Concluding, on the basis of the authorities considered and discussed, his Honour said:[50]

First, while I accept, conformably with counsels’ opinion, that there are sufficient prospects of success to warrant defending the trust proceedings, that is not the same thing as concluding that it is in the interests of the trust that the proceedings be defended.  The interests of the trust as a whole are not significantly affected by the identity of the trustee, although the separate interests of various of the beneficiaries may be affected.  The trustee has, or should have, no particular interest in being trustee.  In this case (unlike a removal suit) the trustee’s conduct is not impugned, so it does not have even the interest that a trustee whose conduct is impugned has in resisting allegations of impropriety made against it.  In substance and reality, those who have an interest in upholding the appointment of the applicants as trustees are the appointors who appointed them, and those members of the class of objects of the trusts who wish them to remain in office.  Accordingly, in contradistinction to the position in St Petka, I am not satisfied that it is in the interests of the trust as a whole that the trust proceedings be defended.

[50](2014) 12 ASTLR 487 at 495 [30].

  1. With respect to the concluding paragraph of these passages from the judgment in Uncle’s Joint, the Trustee emphasises the passage, “(unlike a removal suit) the trustee’s conduct is not impugned, so it does not have even the interest that a trustee whose conduct is impugned has in resisting allegations of impropriety made against it”.  The Objector, on the other hand, emphasises the reference to a trustee having “no particular interest in being trustee” and that it is only the appointors who appointed the trustees who have an interest in upholding the appointment and “who wish them [the trustees] to remain in office”.

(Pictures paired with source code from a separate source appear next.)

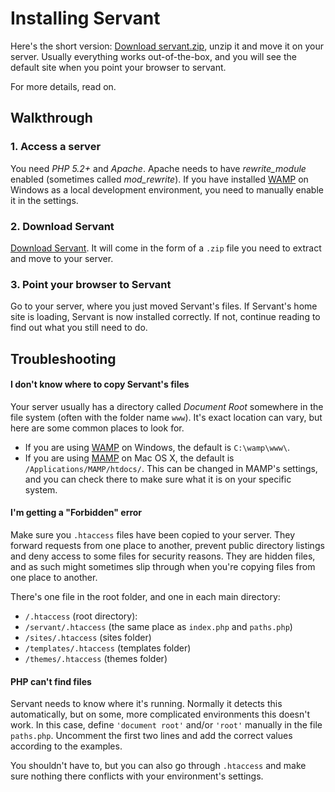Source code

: 
# Installing Servant

Here's the short version: [Download servant.zip](https://bitbucket.org/Eiskis/servant/get/default.zip), unzip it and move it on your server. Usually everything works out-of-the-box, and you will see the default site when you point your browser to servant.

For more details, read on.



## Walkthrough

### 1. Access a server

You need *PHP 5.2+* and *Apache*. Apache needs to have *rewrite_module* enabled (sometimes called *mod_rewrite*). If you have installed [WAMP](http://www.wampserver.com/en/) on Windows as a local development environment, you need to manually enable it in the settings.



### 2. Download Servant

[Download Servant](https://bitbucket.org/Eiskis/servant/get/default.zip). It will come in the form of a `.zip` file you need to extract and move to your server.



### 3. Point your browser to Servant

Go to your server, where you just moved Servant's files. If Servant's home site is loading, Servant is now installed correctly. If not, continue reading to find out what you still need to do.



## Troubleshooting

#### I don't know where to copy Servant's files

Your server usually has a directory called *Document Root* somewhere in the file system (often with the folder name `www`). It's exact location can vary, but here are some common places to look for.

- If you are using [WAMP](http://www.wampserver.com/en/) on Windows, the default is `C:\wamp\www\`.
- If you are using [MAMP](http://www.mamp.info/en/index.html) on Mac OS X, the default is `/Applications/MAMP/htdocs/`. This can be changed in MAMP's settings, and you can check there to make sure what it is on your specific system.



#### I'm getting a "Forbidden" error

Make sure you `.htaccess` files have been copied to your server. They forward requests from one place to another, prevent public directory listings and deny access to some files for security reasons. They are hidden files, and as such might sometimes slip through when you're copying files from one place to another.

There's one file in the root folder, and one in each main directory:

- `/.htaccess` (root directory):
- `/servant/.htaccess` (the same place as `index.php` and `paths.php`)
- `/sites/.htaccess` (sites folder)
- `/templates/.htaccess` (templates folder)
- `/themes/.htaccess` (themes folder)



#### PHP can't find files

Servant needs to know where it's running. Normally it detects this automatically, but on some, more complicated environments this doesn't work. In this case, define `'document root'` and/or `'root'` manually in the file `paths.php`. Uncomment the first two lines and add the correct values according to the examples.

You shouldn't have to, but you can also go through `.htaccess` and make sure nothing there conflicts with your environment's settings.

  1. Taking these emphasised passages in turn, I am of the opinion that having regard to the nature of the Primary Proceeding and the preceding statements in the judgment of Brereton J in Uncle’s Joint, the Trustee can derive no support for its position from this decision and the authorities to which reference is made by his Honour.  More particularly, it should be emphasised that the Trustee’s conduct is not impugned in any relevant sense in the Primary Proceeding as there is no suggestion of anything in the nature of “wilful default” or a breach of trust sounding in any claim against it.  The position, as indicated previously, is that the Trustee seeks to retain its position as the trustee of the Trust.  Moreover, as Brereton J makes clear in reasons which precede the emphasised passage relied upon by the Trustee, the proper approach for a trustee defending alleged impugned conduct on its part is to defend itself and seek exoneration and indemnity out of the trust estate.[51]

    [51]See (2014) 12 ASTLR 487 at 493–4 [23] (which is set out above at [30]).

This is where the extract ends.